Extracted records =
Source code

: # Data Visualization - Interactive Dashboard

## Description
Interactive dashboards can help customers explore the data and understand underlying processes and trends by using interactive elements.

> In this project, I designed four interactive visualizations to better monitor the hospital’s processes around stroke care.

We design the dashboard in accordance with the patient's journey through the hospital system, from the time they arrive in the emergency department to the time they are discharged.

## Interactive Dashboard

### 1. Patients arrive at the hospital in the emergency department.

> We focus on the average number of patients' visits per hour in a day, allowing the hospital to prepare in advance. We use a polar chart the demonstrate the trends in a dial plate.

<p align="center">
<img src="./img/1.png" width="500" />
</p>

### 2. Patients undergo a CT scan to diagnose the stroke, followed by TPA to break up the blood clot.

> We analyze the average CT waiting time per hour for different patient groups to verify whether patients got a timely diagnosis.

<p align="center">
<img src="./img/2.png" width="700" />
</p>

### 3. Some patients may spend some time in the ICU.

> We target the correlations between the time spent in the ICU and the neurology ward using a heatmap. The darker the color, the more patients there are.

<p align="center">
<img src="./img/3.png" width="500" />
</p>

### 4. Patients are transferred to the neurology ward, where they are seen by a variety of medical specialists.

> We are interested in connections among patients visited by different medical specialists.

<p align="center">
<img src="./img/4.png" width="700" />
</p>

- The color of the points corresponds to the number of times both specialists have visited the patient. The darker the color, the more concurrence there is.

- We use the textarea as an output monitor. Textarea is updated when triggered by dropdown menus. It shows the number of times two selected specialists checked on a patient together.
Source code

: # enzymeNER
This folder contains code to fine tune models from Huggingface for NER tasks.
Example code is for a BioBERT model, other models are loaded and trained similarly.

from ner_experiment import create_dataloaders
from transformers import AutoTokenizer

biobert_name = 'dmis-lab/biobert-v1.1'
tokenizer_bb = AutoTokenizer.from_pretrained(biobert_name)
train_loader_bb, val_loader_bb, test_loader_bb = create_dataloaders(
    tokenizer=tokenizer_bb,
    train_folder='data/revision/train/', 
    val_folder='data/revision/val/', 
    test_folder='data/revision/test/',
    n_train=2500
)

Work required = Copy each line of the material exactly as written.

Your response =
Source code

: # Data Visualization - Interactive Dashboard

## Description
Interactive dashboards can help customers explore the data and understand underlying processes and trends by using interactive elements.

> In this project, I designed four interactive visualizations to better monitor the hospital’s processes around stroke care.

We design the dashboard in accordance with the patient's journey through the hospital system, from the time they arrive in the emergency department to the time they are discharged.

## Interactive Dashboard

### 1. Patients arrive at the hospital in the emergency department.

> We focus on the average number of patients' visits per hour in a day, allowing the hospital to prepare in advance. We use a polar chart the demonstrate the trends in a dial plate.

<p align="center">
<img src="./img/1.png" width="500" />
</p>

### 2. Patients undergo a CT scan to diagnose the stroke, followed by TPA to break up the blood clot.

> We analyze the average CT waiting time per hour for different patient groups to verify whether patients got a timely diagnosis.

<p align="center">
<img src="./img/2.png" width="700" />
</p>

### 3. Some patients may spend some time in the ICU.

> We target the correlations between the time spent in the ICU and the neurology ward using a heatmap. The darker the color, the more patients there are.

<p align="center">
<img src="./img/3.png" width="500" />
</p>

### 4. Patients are transferred to the neurology ward, where they are seen by a variety of medical specialists.

> We are interested in connections among patients visited by different medical specialists.

<p align="center">
<img src="./img/4.png" width="700" />
</p>

- The color of the points corresponds to the number of times both specialists have visited the patient. The darker the color, the more concurrence there is.

- We use the textarea as an output monitor. Textarea is updated when triggered by dropdown menus. It shows the number of times two selected specialists checked on a patient together.
Source code

: # enzymeNER
This folder contains code to fine tune models from Huggingface for NER tasks.
Example code is for a BioBERT model, other models are loaded and trained similarly.

from ner_experiment import create_dataloaders
from transformers import AutoTokenizer

biobert_name = 'dmis-lab/biobert-v1.1'
tokenizer_bb = AutoTokenizer.from_pretrained(biobert_name)
train_loader_bb, val_loader_bb, test_loader_bb = create_dataloaders(
    tokenizer=tokenizer_bb,
    train_folder='data/revision/train/', 
    val_folder='data/revision/val/', 
    test_folder='data/revision/test/',
    n_train=2500
)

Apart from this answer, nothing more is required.